Introduction ICOMOS Norge 23.03.2006 by Roberta Luciani Havran

World War One (WW1) should be the war that ended all wars, Second World War definitely should be. And luckily, most Europeans have been fortunate enough to live in peace for more than sixty years. But both these wars, as well as the cold war to follow, have left lots of physical remains across the continent — traces to which many of us feel a bit ambivalent. We were brought up with the obligation to remember, but at the same time we ask ourselves if these remains are able to teach us anything substantial.
The Norwegian author Erland Kiøsterud asks himself what really takes place in us when confronted with the remains of the world war .His answer is quite simple: «Inherited compassion and, if we have the ability to feel empathy, shock. Do we get to know anything new about ourselves? No. »

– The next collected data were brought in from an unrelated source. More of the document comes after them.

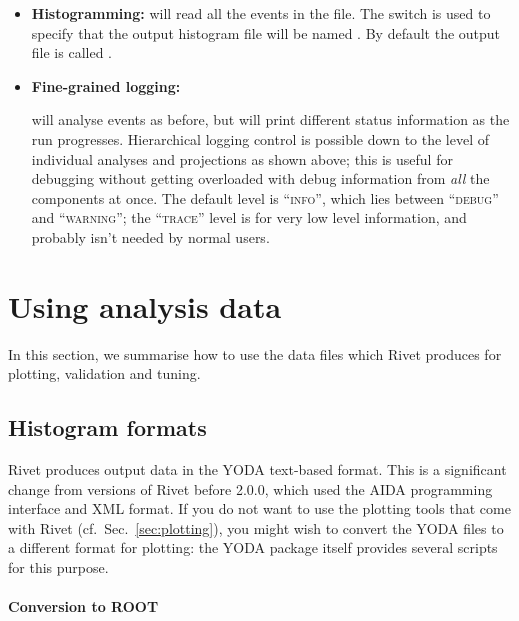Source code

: \begin{itemize}
\item \textbf{Histogramming: }{ will read all the
    events in the  file. The  switch is used to
    specify that the output histogram file will be named . By
    default the output file is called .}

\item \textbf{Fine-grained logging: }

  {
    will analyse events as before, but will print different status
    information as the run progresses. Hierarchical logging control is possible
    down to the level of individual analyses and projections as shown above;
    this is useful for debugging without getting overloaded with debug
    information from \emph{all} the components at once. The default level is
    ``\textsc{info}'', which lies between ``\textsc{debug}'' and
    ``\textsc{warning}''; the ``\textsc{trace}'' level is for very low level
    information, and probably isn't needed by normal users.}

\end{itemize}



\section{Using analysis data}

In this section, we summarise how to use the data files which Rivet produces for
plotting, validation and tuning.

\subsection{Histogram formats}

Rivet produces output data in the YODA text-based format. This is a significant
change from versions of Rivet before 2.0.0, which used the AIDA programming
interface and XML format. If you do not want to use the plotting tools that come
with Rivet (cf.\ Sec.~\ref{sec:plotting}), you might wish to convert the YODA
files to a different format for plotting: the YODA package itself provides
several scripts for this purpose.

\paragraph{Conversion to ROOT}

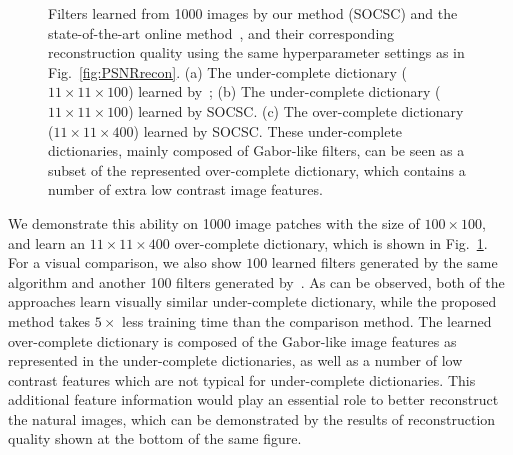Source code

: \begin{figure}[h]
\begin{minipage}{1\textwidth}
    \centering
\end{minipage}
\caption{Filters learned from 1000 images by our method (SOCSC) and the state-of-the-art online method~\cite{liu-2018-first}, and their corresponding reconstruction quality using the same hyperparameter settings as in Fig.~\ref{fig:PSNRrecon}. (a) The under-complete dictionary ($11 \times 11 \times 100$) learned by~\cite{liu-2018-first}; (b) The under-complete dictionary ($11 \times 11 \times 100$) learned by SOCSC. (c) The over-complete dictionary ($11 \times 11 \times 400$) learned by SOCSC. These under-complete dictionaries, mainly composed of Gabor-like filters, can be seen as a subset of the represented over-complete dictionary, which contains a number of extra low contrast image features.}
\label{fig:overCompleteDic}
\end{figure}

We demonstrate this ability on 1000 image patches with the size of
$100 \times 100$, and learn an $11 \times 11 \times 400$ over-complete
dictionary, which is shown in Fig.~\ref{fig:overCompleteDic}. For a
visual comparison, we also show $100$ learned filters generated by the
same algorithm and another 100 filters generated
by~\cite{liu-2018-first}. As can be observed, both of the approaches
learn visually similar under-complete dictionary, while the proposed
method takes $5 \times$ less training time than the comparison
method. The learned over-complete dictionary is composed of
the Gabor-like image features as represented in the under-complete
dictionaries, as well as a number of low contrast features which are
not typical for under-complete dictionaries. This additional
feature information would play an essential role to better reconstruct
the natural images, which can be demonstrated by the results of
reconstruction quality shown at the bottom of the same figure.

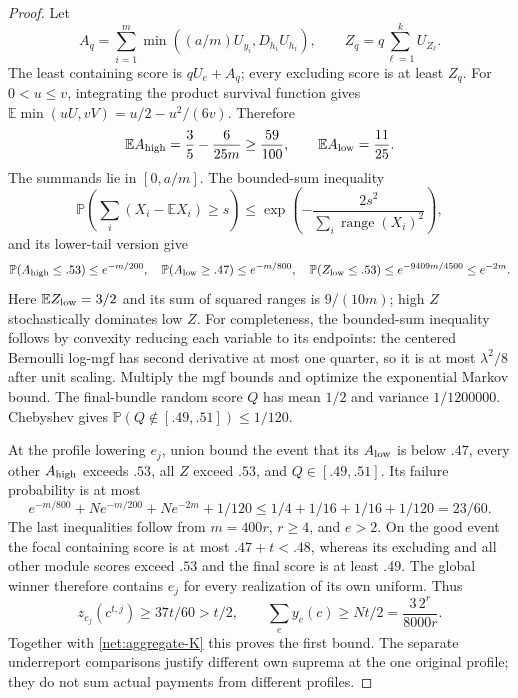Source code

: \documentclass[11pt]{article}
\theoremstyle{definition}\newtheorem{definition}[theorem]{Definition}
\theoremstyle{remark}\newtheorem{remark}[theorem]{Remark}
\newcommand{\E}{\mathbb E}
\newcommand{\Prob}{\mathbb P}
\begin{document}
\begin{proof}
Let
\[
 A_q=\sum_{i=1}^m\min((a/m)U_{y_i},D_{h_i}U_{h_i}),
 \qquad Z_q=q\sum_{\ell=1}^kU_{Z_\ell}.
\]
The least containing score is $qU_e+A_q$; every excluding score is at least
$Z_q$.  For $0<u\le v$, integrating the product survival function gives
$\E\min(uU,vV)=u/2-u^2/(6v)$.  Therefore
\[
 \E A_{\rm high}=\frac35-\frac6{25m}\ge\frac{59}{100},
 \qquad \E A_{\rm low}=\frac{11}{25}.
\]
The summands lie in $[0,a/m]$.  The bounded-sum inequality
\[
 \Prob\!\left(\sum_i(X_i-\E X_i)\ge s\right)
 \le \exp\!\left(-\frac{2s^2}{\sum_i\operatorname{range}(X_i)^2}\right),
\]
and its lower-tail version give
\[
 \Prob(A_{\rm high}\le.53)\le e^{-m/200},\quad
 \Prob(A_{\rm low}\ge.47)\le e^{-m/800},\quad
 \Prob(Z_{\rm low}\le.53)\le e^{-9409m/4500}\le e^{-2m}.
\]
Here $\E Z_{\rm low}=3/2$ and its sum of squared ranges is $9/(10m)$;
high $Z$ stochastically dominates low $Z$.
For completeness, the bounded-sum inequality follows by convexity reducing
each variable to its endpoints: the centered Bernoulli log-mgf has second
derivative at most one quarter, so it is at most $\lambda^2/8$ after unit
scaling.  Multiply the mgf bounds and optimize the exponential Markov bound.
The final-bundle random score $Q$ has mean $1/2$ and variance $1/1200000$.
Chebyshev gives $\Prob(Q\notin[.49,.51])\le1/120$.

At the profile lowering $e_j$, union bound the event that its $A_{\rm low}$
is below $.47$, every other $A_{\rm high}$ exceeds $.53$, all $Z$ exceed
$.53$, and $Q\in[.49,.51]$.  Its failure probability is at most
\[
 e^{-m/800}+Ne^{-m/200}+Ne^{-2m}+1/120
 \le1/4+1/16+1/16+1/120=23/60.
\]
The last inequalities follow from $m=400r$, $r\ge4$, and $e>2$.
On the good event the focal containing score is at most $.47+t<.48$,
whereas its excluding and all other module scores exceed $.53$ and the
final score is at least $.49$.  The global winner therefore contains $e_j$
for every realization of its own uniform.  Thus
\[
 z_{e_j}(c^{t,j})\ge37t/60>t/2,\qquad
 \sum_ey_e(c)\ge Nt/2=\frac{3\,2^r}{8000r}.
\]
Together with \eqref{net:aggregate-K} this proves the first bound.
The separate underreport comparisons justify different own suprema at the
one original profile; they do not sum actual payments from different profiles.


\end{proof}
\end{document}

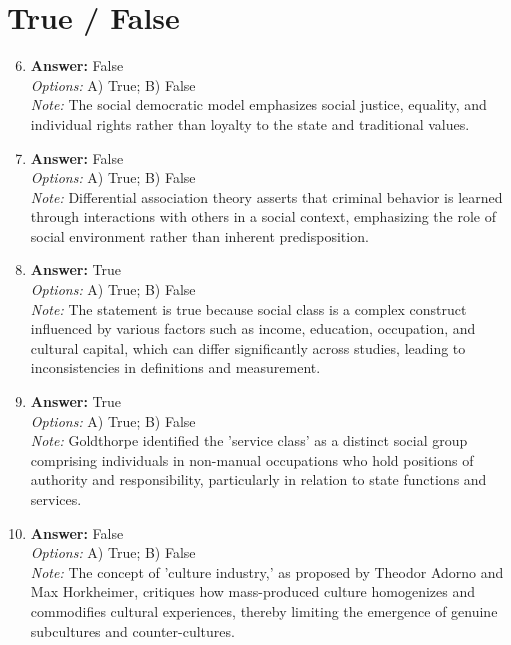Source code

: \documentclass[12pt]{article}
\begin{document}
\section*{True / False}
\begin{enumerate}[label=\arabic*.]
\setcounter{enumi}{5}
\item \textbf{Answer:} False
\\ \textit{Options:} A) True; B) False
\\ \textit{Note:} The social democratic model emphasizes social justice, equality, and individual rights rather than loyalty to the state and traditional values.
\item \textbf{Answer:} False
\\ \textit{Options:} A) True; B) False
\\ \textit{Note:} Differential association theory asserts that criminal behavior is learned through interactions with others in a social context, emphasizing the role of social environment rather than inherent predisposition.
\item \textbf{Answer:} True
\\ \textit{Options:} A) True; B) False
\\ \textit{Note:} The statement is true because social class is a complex construct influenced by various factors such as income, education, occupation, and cultural capital, which can differ significantly across studies, leading to inconsistencies in definitions and measurement.
\item \textbf{Answer:} True
\\ \textit{Options:} A) True; B) False
\\ \textit{Note:} Goldthorpe identified the 'service class' as a distinct social group comprising individuals in non-manual occupations who hold positions of authority and responsibility, particularly in relation to state functions and services.
\item \textbf{Answer:} False
\\ \textit{Options:} A) True; B) False
\\ \textit{Note:} The concept of 'culture industry,' as proposed by Theodor Adorno and Max Horkheimer, critiques how mass-produced culture homogenizes and commodifies cultural experiences, thereby limiting the emergence of genuine subcultures and counter-cultures.
\end{enumerate}
\end{document}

However, another Norwegian author,  Lasse Midttun, writes in his book on WW1: «Soon, everyone alive will be equal also in this respect.  No one alive have been present. But someone, at least, have been to the site. Something that has not «taken place» might not ever have happened. The author truly uses his journey to the memorial grounds of WW1 as starting point for his story. Being there is actually the catalyst of the narrative. If they had passed away as well as the survivors eventually do, the book might never have been written. And the book, definitely, tells us something about ourselves.

Fortifications used in battle, where people have lost their lives, easily turn into memorials. To many they are unimpeachable, like cemeteries. We do not have a lot of such places in Norway from the 20.century: The separation from Sweden turned out peacefully, Norway was not involved in WW1, and the battles on Norwegian soil during WW2 took place on few grounds with relatively minor losses.
The more fortifications have been built for battles that luckily never occurred. Are they worthy of preservation? If so, on what grounds? As technical manifestations? As aesthetics? As monuments over the will to defend? As memorials of the cold war as epoch?
Every trace of human actions are cultural heritage, according to the definition in the Norwegian law. But a piece of cultural heritage is valuable — and consequently worthy of preservation — only if it is recognized as valuable. The value is not inherent in the object; it is attributed to the object by the will of an evaluating subject.
This attribution is a demanding task: We claim that the object — in competition with lots of other objects — is worthy of long-term, basically eternal priorities of society. That should make the choice difficult, and in Norway the evaluation process has consumed great efforts.
Today we are gathered to view pieces that have been chosen, others that were not. If the election will be defended or ridiculed by posterity, only the living will know.